12. On Table 3.5-1 of the submittal, you present the piping risk contribution by system without ISI. Explain how the risk contribution can be so low in the SI system given that the system contains 59 segments. Also, please provide the conditional core damage probability for small, medium, and large break LOCAs.
13. Table 3.10-1 presents a comparison of core damage frequency/large early release frequency for current Section XI and RI-ISI programs. Page 214 of the WCAP presents criteria for the evaluation of these results.

a) Criterion 1 states that the total change in piping risk should be risk neutral or a risk reduction. The risk from the SI and RC systems remain the same but the risk from the CH system, although small, increases. Was an analysis performed of the dominant system and piping segment contributors to the RI-ISI? If so, provide any added inspection locations.

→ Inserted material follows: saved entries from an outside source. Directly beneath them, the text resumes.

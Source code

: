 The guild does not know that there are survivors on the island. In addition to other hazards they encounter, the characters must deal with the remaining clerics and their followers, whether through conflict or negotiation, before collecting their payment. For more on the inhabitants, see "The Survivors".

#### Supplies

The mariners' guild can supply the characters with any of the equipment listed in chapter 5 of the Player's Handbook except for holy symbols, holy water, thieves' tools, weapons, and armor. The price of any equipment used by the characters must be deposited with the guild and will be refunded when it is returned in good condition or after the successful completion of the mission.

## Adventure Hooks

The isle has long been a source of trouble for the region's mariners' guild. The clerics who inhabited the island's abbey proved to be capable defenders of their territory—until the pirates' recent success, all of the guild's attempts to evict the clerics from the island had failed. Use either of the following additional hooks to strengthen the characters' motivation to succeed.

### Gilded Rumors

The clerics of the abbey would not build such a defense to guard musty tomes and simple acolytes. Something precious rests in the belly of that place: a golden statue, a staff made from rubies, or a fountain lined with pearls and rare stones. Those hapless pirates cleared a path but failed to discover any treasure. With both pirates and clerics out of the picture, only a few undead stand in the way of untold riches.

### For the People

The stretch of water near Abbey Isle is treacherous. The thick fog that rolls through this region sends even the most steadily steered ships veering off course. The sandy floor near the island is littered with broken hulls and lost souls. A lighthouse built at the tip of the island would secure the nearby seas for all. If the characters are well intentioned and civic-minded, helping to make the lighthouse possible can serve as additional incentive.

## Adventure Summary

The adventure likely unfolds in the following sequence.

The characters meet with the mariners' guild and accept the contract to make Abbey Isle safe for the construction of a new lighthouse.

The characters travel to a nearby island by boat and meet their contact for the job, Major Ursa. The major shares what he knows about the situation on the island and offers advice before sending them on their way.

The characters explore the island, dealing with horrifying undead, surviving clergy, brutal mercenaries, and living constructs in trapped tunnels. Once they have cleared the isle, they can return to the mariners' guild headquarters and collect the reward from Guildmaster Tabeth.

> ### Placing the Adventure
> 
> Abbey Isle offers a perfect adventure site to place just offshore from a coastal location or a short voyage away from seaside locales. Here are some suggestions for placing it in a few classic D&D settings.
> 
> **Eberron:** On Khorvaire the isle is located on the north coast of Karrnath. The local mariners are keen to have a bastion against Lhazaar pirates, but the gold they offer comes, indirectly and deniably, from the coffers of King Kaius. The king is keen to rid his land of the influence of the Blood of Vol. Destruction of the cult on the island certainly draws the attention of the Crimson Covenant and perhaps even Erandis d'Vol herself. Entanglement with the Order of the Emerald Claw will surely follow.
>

b) Criterion 2 states that any system that contributes greater than 10 percent of the total risk for RI-ISI should be examined when the overall risk has not changed. The criteria further state that any such identified systems should be reevaluated in an attempt to identify additional examinations which would reduce the risk for these systems and, thus, the overall risk. It appears from Table 3.10-1 that RC system contributes greater than 10 percent of the total risk for RI-ISI and the overall risk when implementing RI-ISI has not changed. Explain why additional examinations were not added to reduce risk in the RC system and thus reduce overall risk.

14. Section 3.5 discusses an uncertainty analysis done in support of the submittal.

a) Explain how this uncertainty analysis comports or differs from the uncertainty analysis required on page 125 of the WCAP.

b) Explain how the 5 percent and 95 percent percentile bounds were developed for the piping failure frequency and provide some representative ranges.

15. Section 3.8 of the licensees submittal addresses additional examinations. It states, The evaluation will include whether other elements on the segment or segments are subject to the same root cause and degradation mechanism. Additional examinations will be performed on these elements up to a number equivalent to the number of elements initially required to be inspected on the segment or segments. If unacceptable flaws or relevant conditions are again found similar to the initial problem, the remaining elements identified as susceptible will be examined. No additional examinations will be performed if there are no additional elements identified as being susceptible to the same service related root cause conditions or degradation mechanism.

ASME Code directs licensees to perform these sample expansions in the current outage that the flaws or relevant conditions were identified. Verify in what time frame the sample expansions will be completed.